Telluric absorption correction

 

This project will provide a CPL-based tool for correcting telluric absorption features in reduced spectra. The tool described here is able to take into account the actual atmospheric profile (i.e., the variation of pressure and temperature with altitude), which allow corrections to reach an accuracy of better than a few percent. The development of the CPL-based recipes and Reflex workflows will be based on an IDL prototype code provided by ESO.

Telluric absorption features are commonly removed by the observations of telluric standard stars observed in the same direction as the science target, as soon as possible before or after the science target, and with a difference of airmass as small as possible. This method is the usual practice in IR and mid-IR observations, where telluric absorption lines are very numerous. In addition, it is also sometimes used in the optical.

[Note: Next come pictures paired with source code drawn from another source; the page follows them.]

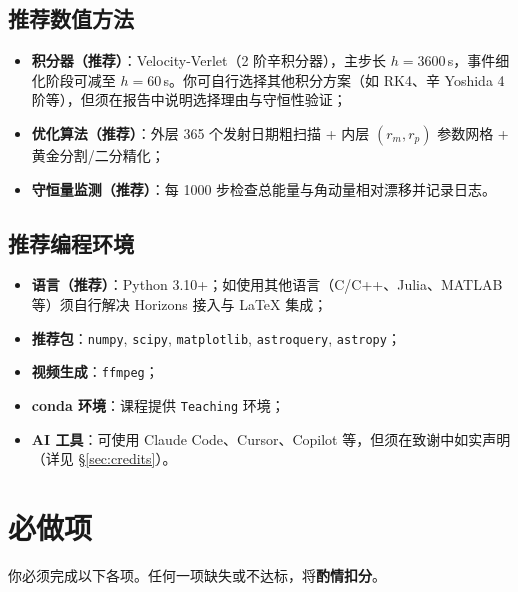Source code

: \documentclass[11pt,a4paper]{ctexart}
\begin{document}
\subsection{推荐数值方法}

\begin{itemize}[leftmargin=*]
    \item \textbf{积分器（推荐）}：Velocity-Verlet（2 阶辛积分器），主步长 $h = 3600$\,s，事件细化阶段可减至 $h = 60$\,s。你可自行选择其他积分方案（如 RK4、辛 Yoshida 4 阶等），但须在报告中说明选择理由与守恒性验证；
    \item \textbf{优化算法（推荐）}：外层 365 个发射日期粗扫描 + 内层 $(r_m, r_p)$ 参数网格 + 黄金分割/二分精化；
    \item \textbf{守恒量监测（推荐）}：每 1000 步检查总能量与角动量相对漂移并记录日志。
\end{itemize}

\subsection{推荐编程环境}

\begin{itemize}[leftmargin=*]
    \item \textbf{语言（推荐）}：Python 3.10+；如使用其他语言（C/C++、Julia、MATLAB 等）须自行解决 Horizons 接入与 LaTeX 集成；
    \item \textbf{推荐包}：\texttt{numpy}, \texttt{scipy}, \texttt{matplotlib}, \texttt{astroquery}, \texttt{astropy}；
    \item \textbf{视频生成}：\texttt{ffmpeg}；
    \item \textbf{conda 环境}：课程提供 \texttt{Teaching} 环境；
    \item \textbf{AI 工具}：可使用 Claude Code、Cursor、Copilot 等，但须在致谢中如实声明（详见 §\ref{sec:credits}）。
\end{itemize}

\section{必做项}

你必须完成以下各项。任何一项缺失或不达标，将\textbf{酌情扣分}。
\end{document}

This method works well, but has a number of drawbacks:

  • Airmass difference should be as small as possible. At ESO, a rule of thumb is that the absolute difference of the airmass of the target and the airmass of the standard star should be smaller than 0.2. This means that the residual error on the correction of unsaturated features can be as large as 20%.
  • If, for any reason, the telluric star cannot be observed, the science observations must usually be repeated.
  • In case of bright science targets, telescope time spent on observing telluric stars may be larger than the one spent on the science target itself.
  • For some instruments, the high resolution and small wavelength range (e.g. of CRIRES) makes the execution time spent on observing telluric stars larger, as it is unlikely that one telluric observation can be used for several science targets.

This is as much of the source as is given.